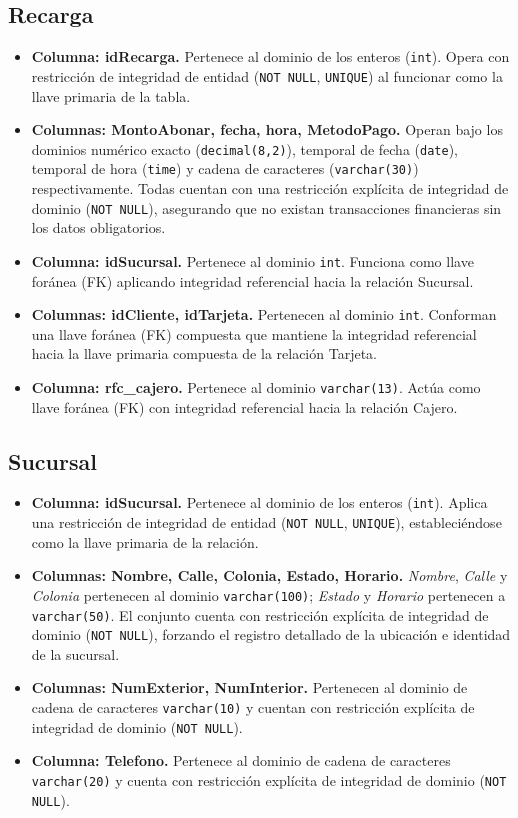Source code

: \documentclass[11pt,letterpaper,spanish]{article}
\begin{document}
\subsection*{Recarga}
\begin{itemize}
	\item \textbf{Columna: idRecarga.} Pertenece al dominio de los enteros (\texttt{int}). Opera con restricción de integridad de entidad (\texttt{NOT NULL}, \texttt{UNIQUE}) al funcionar como la llave primaria de la tabla.
	\item \textbf{Columnas: MontoAbonar, fecha, hora, MetodoPago.} Operan bajo los dominios numérico exacto (\texttt{decimal(8,2)}), temporal de fecha (\texttt{date}), temporal de hora (\texttt{time}) y cadena de caracteres (\texttt{varchar(30)}) respectivamente. Todas cuentan con una restricción explícita de integridad de dominio (\texttt{NOT NULL}), asegurando que no existan transacciones financieras sin los datos obligatorios.
	\item \textbf{Columna: idSucursal.} Pertenece al dominio \texttt{int}. Funciona como llave foránea (FK) aplicando integridad referencial hacia la relación Sucursal.
	\item \textbf{Columnas: idCliente, idTarjeta.} Pertenecen al dominio \texttt{int}. Conforman una llave foránea (FK) compuesta que mantiene la integridad referencial hacia la llave primaria compuesta de la relación Tarjeta.
	\item \textbf{Columna: rfc\_cajero.} Pertenece al dominio \texttt{varchar(13)}. Actúa como llave foránea (FK) con integridad referencial hacia la relación Cajero.
\end{itemize}

\subsection*{Sucursal}
\begin{itemize}
	\item \textbf{Columna: idSucursal.} Pertenece al dominio de los enteros (\texttt{int}). Aplica una restricción de integridad de entidad (\texttt{NOT NULL}, \texttt{UNIQUE}), estableciéndose como la llave primaria de la relación.
	\item \textbf{Columnas: Nombre, Calle, Colonia, Estado, Horario.} \textit{Nombre}, \textit{Calle} y \textit{Colonia} pertenecen al dominio \texttt{varchar(100)}; \textit{Estado} y \textit{Horario} pertenecen a \texttt{varchar(50)}. El conjunto cuenta con restricción explícita de integridad de dominio (\texttt{NOT NULL}), forzando el registro detallado de la ubicación e identidad de la sucursal.
	\item \textbf{Columnas: NumExterior, NumInterior.} Pertenecen al dominio de cadena de caracteres \texttt{varchar(10)} y cuentan con restricción explícita de integridad de dominio (\texttt{NOT NULL}).
	\item \textbf{Columna: Telefono.} Pertenece al dominio de cadena de caracteres \texttt{varchar(20)} y cuenta con restricción explícita de integridad de dominio (\texttt{NOT NULL}).
\end{itemize}
\end{document}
--*--
[Activity]
Reproduce all entries above exactly, minus the images.

[Task answer]
Source code

: \documentclass[11pt,letterpaper,spanish]{article}
\begin{document}
\subsection*{Recarga}
\begin{itemize}
	\item \textbf{Columna: idRecarga.} Pertenece al dominio de los enteros (\texttt{int}). Opera con restricción de integridad de entidad (\texttt{NOT NULL}, \texttt{UNIQUE}) al funcionar como la llave primaria de la tabla.
	\item \textbf{Columnas: MontoAbonar, fecha, hora, MetodoPago.} Operan bajo los dominios numérico exacto (\texttt{decimal(8,2)}), temporal de fecha (\texttt{date}), temporal de hora (\texttt{time}) y cadena de caracteres (\texttt{varchar(30)}) respectivamente. Todas cuentan con una restricción explícita de integridad de dominio (\texttt{NOT NULL}), asegurando que no existan transacciones financieras sin los datos obligatorios.
	\item \textbf{Columna: idSucursal.} Pertenece al dominio \texttt{int}. Funciona como llave foránea (FK) aplicando integridad referencial hacia la relación Sucursal.
	\item \textbf{Columnas: idCliente, idTarjeta.} Pertenecen al dominio \texttt{int}. Conforman una llave foránea (FK) compuesta que mantiene la integridad referencial hacia la llave primaria compuesta de la relación Tarjeta.
	\item \textbf{Columna: rfc\_cajero.} Pertenece al dominio \texttt{varchar(13)}. Actúa como llave foránea (FK) con integridad referencial hacia la relación Cajero.
\end{itemize}

\subsection*{Sucursal}
\begin{itemize}
	\item \textbf{Columna: idSucursal.} Pertenece al dominio de los enteros (\texttt{int}). Aplica una restricción de integridad de entidad (\texttt{NOT NULL}, \texttt{UNIQUE}), estableciéndose como la llave primaria de la relación.
	\item \textbf{Columnas: Nombre, Calle, Colonia, Estado, Horario.} \textit{Nombre}, \textit{Calle} y \textit{Colonia} pertenecen al dominio \texttt{varchar(100)}; \textit{Estado} y \textit{Horario} pertenecen a \texttt{varchar(50)}. El conjunto cuenta con restricción explícita de integridad de dominio (\texttt{NOT NULL}), forzando el registro detallado de la ubicación e identidad de la sucursal.
	\item \textbf{Columnas: NumExterior, NumInterior.} Pertenecen al dominio de cadena de caracteres \texttt{varchar(10)} y cuentan con restricción explícita de integridad de dominio (\texttt{NOT NULL}).
	\item \textbf{Columna: Telefono.} Pertenece al dominio de cadena de caracteres \texttt{varchar(20)} y cuenta con restricción explícita de integridad de dominio (\texttt{NOT NULL}).
\end{itemize}
\end{document}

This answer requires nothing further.